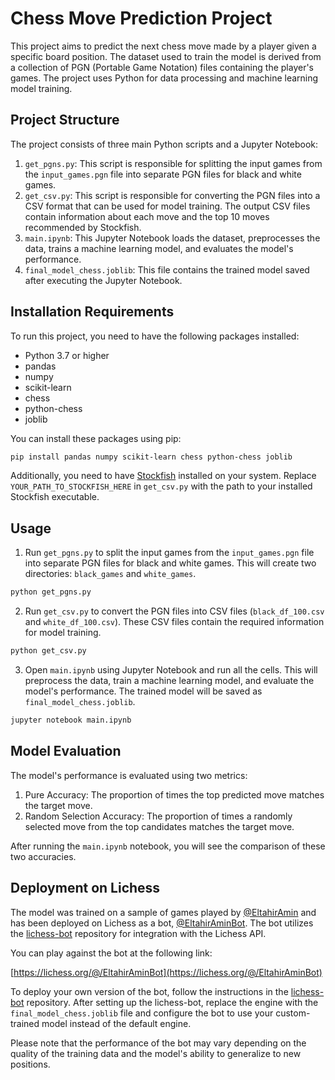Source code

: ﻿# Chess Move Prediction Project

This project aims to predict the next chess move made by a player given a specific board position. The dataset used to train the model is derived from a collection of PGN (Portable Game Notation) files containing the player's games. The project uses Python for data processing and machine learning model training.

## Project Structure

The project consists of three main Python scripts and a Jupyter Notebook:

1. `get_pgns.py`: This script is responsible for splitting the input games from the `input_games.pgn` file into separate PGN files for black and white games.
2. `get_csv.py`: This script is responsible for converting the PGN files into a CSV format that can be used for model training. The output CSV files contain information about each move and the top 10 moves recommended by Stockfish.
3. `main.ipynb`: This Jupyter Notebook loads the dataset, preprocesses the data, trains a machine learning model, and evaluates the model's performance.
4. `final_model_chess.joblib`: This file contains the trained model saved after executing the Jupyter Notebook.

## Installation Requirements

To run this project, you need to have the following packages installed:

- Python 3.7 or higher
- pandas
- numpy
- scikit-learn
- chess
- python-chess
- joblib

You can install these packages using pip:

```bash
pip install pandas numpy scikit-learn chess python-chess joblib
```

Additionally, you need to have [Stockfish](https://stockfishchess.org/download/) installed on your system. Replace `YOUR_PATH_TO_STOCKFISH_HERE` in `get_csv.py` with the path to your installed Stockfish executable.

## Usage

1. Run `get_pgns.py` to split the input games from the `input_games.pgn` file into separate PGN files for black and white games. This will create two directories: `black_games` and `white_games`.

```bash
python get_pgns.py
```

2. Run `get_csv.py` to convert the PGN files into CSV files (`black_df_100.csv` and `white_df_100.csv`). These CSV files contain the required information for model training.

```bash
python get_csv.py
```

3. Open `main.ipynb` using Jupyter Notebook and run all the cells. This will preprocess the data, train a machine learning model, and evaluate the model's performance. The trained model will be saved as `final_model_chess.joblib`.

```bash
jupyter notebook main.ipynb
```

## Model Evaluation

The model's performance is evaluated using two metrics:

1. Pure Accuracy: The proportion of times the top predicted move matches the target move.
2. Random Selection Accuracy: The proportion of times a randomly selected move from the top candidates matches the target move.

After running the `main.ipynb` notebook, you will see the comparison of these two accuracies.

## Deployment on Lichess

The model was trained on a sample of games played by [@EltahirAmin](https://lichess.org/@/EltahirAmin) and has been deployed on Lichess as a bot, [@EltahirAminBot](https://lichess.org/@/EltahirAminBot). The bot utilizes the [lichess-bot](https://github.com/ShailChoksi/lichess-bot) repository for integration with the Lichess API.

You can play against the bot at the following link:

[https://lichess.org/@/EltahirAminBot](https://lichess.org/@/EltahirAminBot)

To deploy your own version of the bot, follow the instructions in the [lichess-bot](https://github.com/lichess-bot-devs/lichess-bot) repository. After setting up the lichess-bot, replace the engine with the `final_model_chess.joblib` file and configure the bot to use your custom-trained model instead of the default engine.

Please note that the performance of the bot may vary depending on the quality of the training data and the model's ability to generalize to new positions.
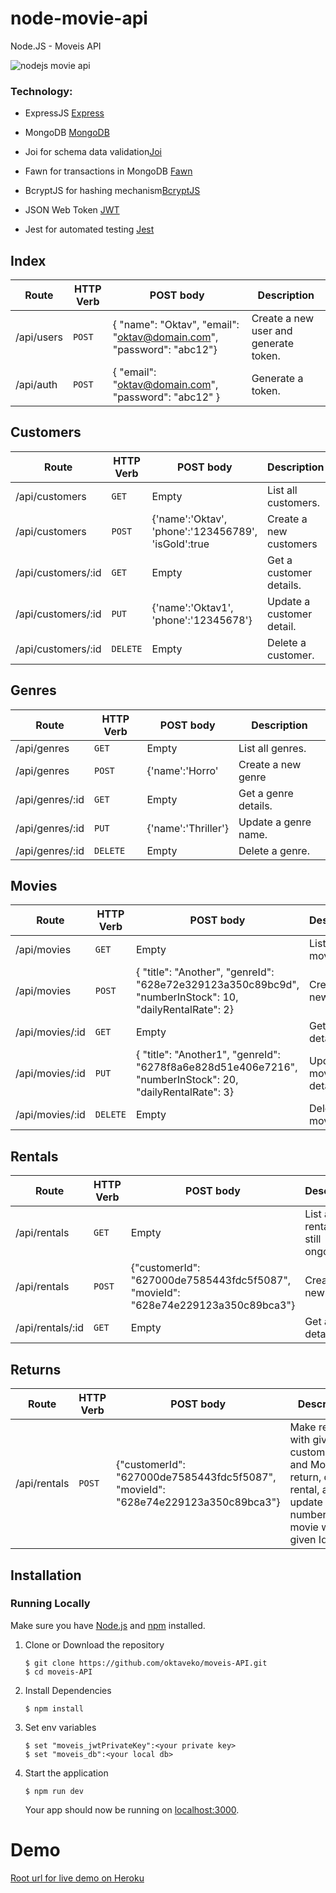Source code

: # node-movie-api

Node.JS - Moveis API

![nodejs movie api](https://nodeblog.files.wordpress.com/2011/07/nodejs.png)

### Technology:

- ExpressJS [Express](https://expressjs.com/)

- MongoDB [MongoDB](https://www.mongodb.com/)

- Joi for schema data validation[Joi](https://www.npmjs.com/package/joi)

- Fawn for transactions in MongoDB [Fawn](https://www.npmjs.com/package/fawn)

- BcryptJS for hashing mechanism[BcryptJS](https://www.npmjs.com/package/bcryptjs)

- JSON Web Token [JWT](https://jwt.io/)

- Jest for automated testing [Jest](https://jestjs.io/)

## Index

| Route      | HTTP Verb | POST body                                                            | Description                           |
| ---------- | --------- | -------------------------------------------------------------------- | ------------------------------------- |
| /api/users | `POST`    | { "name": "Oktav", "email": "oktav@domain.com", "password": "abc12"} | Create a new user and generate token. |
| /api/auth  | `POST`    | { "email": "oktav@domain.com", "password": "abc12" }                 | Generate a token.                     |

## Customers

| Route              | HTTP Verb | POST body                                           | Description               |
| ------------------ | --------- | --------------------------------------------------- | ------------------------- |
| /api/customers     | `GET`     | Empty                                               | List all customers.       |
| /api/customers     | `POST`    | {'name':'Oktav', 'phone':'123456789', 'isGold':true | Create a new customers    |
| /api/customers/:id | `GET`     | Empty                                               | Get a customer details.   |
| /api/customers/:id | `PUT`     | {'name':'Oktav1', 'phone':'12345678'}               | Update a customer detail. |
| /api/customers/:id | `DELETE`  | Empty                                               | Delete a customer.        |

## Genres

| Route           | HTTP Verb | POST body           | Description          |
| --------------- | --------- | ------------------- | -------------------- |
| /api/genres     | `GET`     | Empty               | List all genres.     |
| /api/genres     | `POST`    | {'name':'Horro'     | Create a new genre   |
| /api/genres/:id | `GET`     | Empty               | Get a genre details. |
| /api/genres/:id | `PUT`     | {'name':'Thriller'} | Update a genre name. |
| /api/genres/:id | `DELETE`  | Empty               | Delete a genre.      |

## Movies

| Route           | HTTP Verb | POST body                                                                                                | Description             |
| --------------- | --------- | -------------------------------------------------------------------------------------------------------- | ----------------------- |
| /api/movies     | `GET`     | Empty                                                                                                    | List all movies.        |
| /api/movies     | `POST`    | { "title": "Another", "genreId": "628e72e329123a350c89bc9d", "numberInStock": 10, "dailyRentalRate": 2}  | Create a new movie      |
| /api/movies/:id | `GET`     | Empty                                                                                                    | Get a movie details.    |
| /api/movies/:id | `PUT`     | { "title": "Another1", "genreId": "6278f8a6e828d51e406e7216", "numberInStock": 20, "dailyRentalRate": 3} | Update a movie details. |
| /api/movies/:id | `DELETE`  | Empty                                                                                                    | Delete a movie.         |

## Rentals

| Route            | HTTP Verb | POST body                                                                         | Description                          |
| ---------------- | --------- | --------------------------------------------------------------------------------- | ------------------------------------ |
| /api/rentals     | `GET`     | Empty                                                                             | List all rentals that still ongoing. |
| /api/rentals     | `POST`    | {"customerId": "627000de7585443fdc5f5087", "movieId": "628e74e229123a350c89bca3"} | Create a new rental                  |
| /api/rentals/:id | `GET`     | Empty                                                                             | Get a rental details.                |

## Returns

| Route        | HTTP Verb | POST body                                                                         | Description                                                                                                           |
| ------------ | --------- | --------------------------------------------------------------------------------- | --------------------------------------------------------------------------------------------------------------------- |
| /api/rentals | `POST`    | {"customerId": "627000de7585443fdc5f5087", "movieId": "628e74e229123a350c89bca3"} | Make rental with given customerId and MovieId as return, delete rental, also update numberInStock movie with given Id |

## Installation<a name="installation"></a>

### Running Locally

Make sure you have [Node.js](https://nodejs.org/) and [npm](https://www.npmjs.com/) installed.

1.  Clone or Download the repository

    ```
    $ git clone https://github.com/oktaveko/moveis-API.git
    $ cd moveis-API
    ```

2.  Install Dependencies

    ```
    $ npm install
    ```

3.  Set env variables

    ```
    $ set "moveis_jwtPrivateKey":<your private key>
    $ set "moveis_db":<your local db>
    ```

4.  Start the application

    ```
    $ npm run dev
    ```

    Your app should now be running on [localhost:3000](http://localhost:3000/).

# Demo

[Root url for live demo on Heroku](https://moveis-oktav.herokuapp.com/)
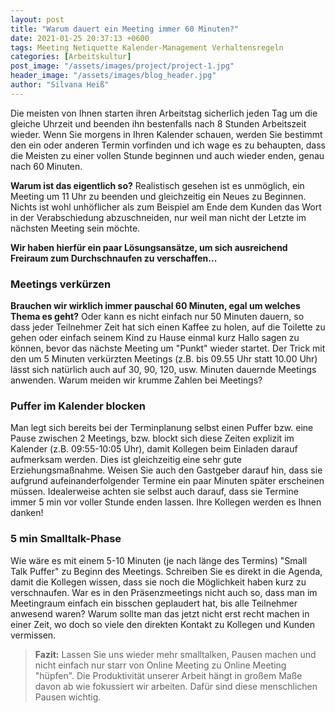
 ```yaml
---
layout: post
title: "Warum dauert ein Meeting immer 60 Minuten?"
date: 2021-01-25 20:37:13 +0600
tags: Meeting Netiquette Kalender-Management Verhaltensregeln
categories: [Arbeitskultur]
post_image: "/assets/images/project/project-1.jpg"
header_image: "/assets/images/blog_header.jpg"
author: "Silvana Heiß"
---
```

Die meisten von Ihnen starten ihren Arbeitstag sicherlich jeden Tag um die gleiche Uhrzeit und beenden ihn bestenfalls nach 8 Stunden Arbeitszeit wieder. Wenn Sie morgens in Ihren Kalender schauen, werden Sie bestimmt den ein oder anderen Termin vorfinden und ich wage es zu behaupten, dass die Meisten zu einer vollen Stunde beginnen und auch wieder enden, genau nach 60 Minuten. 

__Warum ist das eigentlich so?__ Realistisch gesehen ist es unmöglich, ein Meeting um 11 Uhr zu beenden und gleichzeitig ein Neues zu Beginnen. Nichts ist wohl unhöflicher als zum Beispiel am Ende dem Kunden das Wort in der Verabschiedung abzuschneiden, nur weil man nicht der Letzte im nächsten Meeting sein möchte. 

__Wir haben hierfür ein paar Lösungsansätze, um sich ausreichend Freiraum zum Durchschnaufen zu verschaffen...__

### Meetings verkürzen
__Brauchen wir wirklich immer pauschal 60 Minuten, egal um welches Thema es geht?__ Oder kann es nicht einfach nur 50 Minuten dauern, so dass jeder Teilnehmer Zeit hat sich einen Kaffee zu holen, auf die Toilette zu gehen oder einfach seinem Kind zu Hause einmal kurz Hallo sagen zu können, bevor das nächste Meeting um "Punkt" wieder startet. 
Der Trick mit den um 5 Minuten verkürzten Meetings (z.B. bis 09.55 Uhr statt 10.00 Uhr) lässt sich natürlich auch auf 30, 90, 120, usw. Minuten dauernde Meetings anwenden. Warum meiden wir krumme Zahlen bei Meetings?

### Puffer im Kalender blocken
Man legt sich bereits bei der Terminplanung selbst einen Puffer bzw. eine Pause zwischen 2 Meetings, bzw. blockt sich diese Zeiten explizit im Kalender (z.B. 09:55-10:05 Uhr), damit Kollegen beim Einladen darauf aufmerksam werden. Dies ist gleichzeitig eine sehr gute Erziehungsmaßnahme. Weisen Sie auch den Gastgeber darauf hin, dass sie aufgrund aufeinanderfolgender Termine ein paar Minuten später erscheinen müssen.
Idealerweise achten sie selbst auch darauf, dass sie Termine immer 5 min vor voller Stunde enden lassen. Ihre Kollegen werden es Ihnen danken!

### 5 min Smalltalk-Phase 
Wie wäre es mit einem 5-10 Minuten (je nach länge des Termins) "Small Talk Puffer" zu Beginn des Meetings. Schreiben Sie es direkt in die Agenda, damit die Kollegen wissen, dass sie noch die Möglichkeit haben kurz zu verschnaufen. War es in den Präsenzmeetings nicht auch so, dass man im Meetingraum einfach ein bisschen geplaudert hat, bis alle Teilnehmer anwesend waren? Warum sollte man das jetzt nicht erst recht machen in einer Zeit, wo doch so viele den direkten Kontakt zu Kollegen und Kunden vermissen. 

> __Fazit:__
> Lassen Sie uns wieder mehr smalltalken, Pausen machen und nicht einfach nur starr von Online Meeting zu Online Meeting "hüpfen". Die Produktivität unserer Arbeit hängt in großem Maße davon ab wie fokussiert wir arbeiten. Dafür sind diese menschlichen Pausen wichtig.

TASK DETAILS:
Where the string "password" shows up in the listing above, copy the line that holds it.

WRITTEN ANSWER:
| /api/users | `POST`    | { "name": "Oktav", "email": "oktav@domain.com", "password": "abc12"} | Create a new user and generate token. |
| /api/auth  | `POST`    | { "email": "oktav@domain.com", "password": "abc12" }                 | Generate a token.                     |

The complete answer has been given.